Quando si parla di cessione del quinto, è necessario fare alcuni distinguo. In primis sulla reale convenienza dell’operazione rispetto alle necessità e alle disponibilità del contribuente che la effettua.
Il problema riguarda sostanzialmente il modus operandi richiesto per l’approvazione della forma di finanziamento che, pur essendo a tasso fisso (alla stregua di un prestito ordinario) e consentendo l’ottenimento di una somma di denaro in forma di credito al consumo, può essere richiesta solo da una specifica categoria di consumatori.
In sostanza, già dall’impostazione generale della misura, emergono le prime restrizioni. La cessione del quinto, inoltre, di per sé non può andare oltre il 20% del netto mensile percepito. Per l’esattezza, un quinto del totale. L’unica eccezione riguarda i lavoratori dipendenti utilizzanti il cosiddetto prestito delega, quindi con aumento fino ai due quinti dello stipendio netto mensile. Si parlerà, in questo senso, del doppio quinto. Negli ultimi anni, il trend di richieste è cresciuto parimenti ai vantaggi concessi dall’operazione. Addirittura, nel quinquennio scorso, era stata stimata una crescita nell’ordine dei 20 miliardi di euro circa. Il bilanciamento tra vantaggi e svantaggi, in sostanza, pendeva dalla parte dei primi.
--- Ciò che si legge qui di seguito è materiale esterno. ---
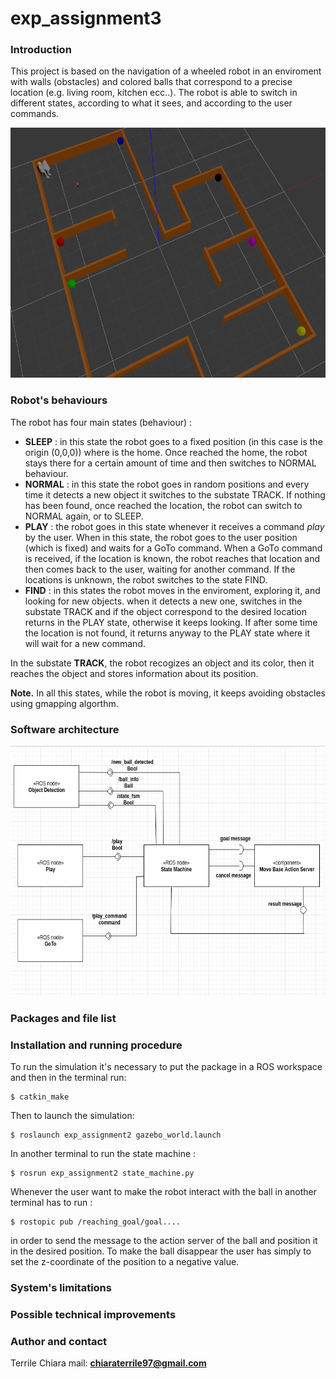 # exp_assignment3

### Introduction
This project is based on the navigation of a wheeled robot in an enviroment with walls (obstacles) and colored balls that correspond to a precise location (e.g. living room, kitchen ecc..). The robot is able to switch in different states, according to what it sees, and according to the user commands.

<img src="https://github.com/chiaraterrile/exp_assignment3/blob/main/Images/enviroment.png" alt=" " width="600" height="400"/>

### Robot's behaviours

The robot has four main states (behaviour) :
* **SLEEP** : in this state the robot goes to a fixed position (in this case is the origin (0,0,0)) where is the home. Once reached the home, the robot stays there for a certain amount of time and then switches to NORMAL behaviour.
* **NORMAL** : in this state the robot goes in random positions and every time it detects a new object it switches to the substate TRACK. If nothing has been found, once reached the location, the robot can switch to NORMAL again, or to SLEEP.
* **PLAY** : the robot goes in this state whenever it receives a command *play* by the user. When in this state, the robot goes to the user position (which is fixed) and waits for a GoTo command. When a GoTo command is received, if the location is known, the robot reaches that location and then comes back to the user, waiting for another command. If the locations is unknown, the robot switches to the state FIND.
* **FIND** : in this states the robot moves in  the enviroment, exploring it, and looking for new objects. when it detects a new one, switches in the substate TRACK and if the object correspond to the desired location returns in the PLAY state, otherwise it keeps looking. If after some time the location is not found, it returns anyway to the PLAY state where it will wait for a new command.

In the substate **TRACK**, the robot recogizes an object and its color, then it reaches the object and stores information about its position.

**Note.** In all this states, while the robot is moving, it keeps avoiding obstacles using gmapping algorthm.



### Software architecture

<img src="Architecture.png" alt="My cool logo" width="600" height="400"/>


### Packages and file list



### Installation and running procedure
To run the simulation it's necessary to put the package in a ROS workspace and then in the terminal run:
```
$ catkin_make
```
Then to launch the simulation:
```
$ roslaunch exp_assignment2 gazebo_world.launch
```
In another terminal to run the state machine :
```
$ rosrun exp_assignment2 state_machine.py
```
Whenever the user want to make the robot interact with the ball in another terminal has to run :
```
$ rostopic pub /reaching_goal/goal....
```
in order to send the message to the action server of the ball and position it in the desired position. To make the ball disappear the user has simply to set the z-coordinate of the position to a negative value.


### System's limitations

### Possible technical improvements

### Author and contact
Terrile Chiara
mail: **chiaraterrile97@gmail.com**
Cessione del quinto: i pro e i contro del prestito al consumo
Chi ha un impiego pubblico o statale parte quindi avvantaggiato.
Nondimeno, l’erogazione delle somme avviene in tempi rapidi, considerando la garanzia doppia data dal datore di lavoro con la busta paga (o, in caso, dalla pensione) e dalla presenza di un’assicurazione. Addirittura, la cessione del quinto consente l’erogazione di un prestito anche se il richiedente è segnalato come cattivo pagatore. Per quel che riguarda i tassi di interesse, infine, quelli globali medi sono aggiornati in modo periodico dal Mef, oltre che dall’Inps.
I contro
Di contro, in quanto tale, la cessione del quinto assume alcuni aspetti limitanti. In primis, la chiusura a lavoratori che, pur potenzialmente dotati di stipendi importanti, non detengono contratti indeterminati. È il caso, per esempio, dei liberi professionisti, ma anche dei dipendenti di imprese medio-piccole, non in grado di assicurare introiti a lungo termine. In questo senso, la richiesta di cessione del quinto andrebbe a scontrarsi con le garanzie richieste al datore di lavoro. Allo stesso modo, la limitazione vale anche per coloro la cui pensione si attesta su standard minimi o, in caso, sull’assegno percepito per invalidità o inabilità.
Riassumendo…
- La cessione del quinto richiede stabilità lavorativa o pensionistica;
- concede buoni vantaggi ai dipendenti statali o privati indeterminati. Tra questi, la rapidità di erogazione e il tetto massimo ottenibile (75 mila euro);
- per sua stessa natura, le limitazioni compensano i vantaggi, limitando gli effetti benefici ai soli dipendenti indeterminati statali.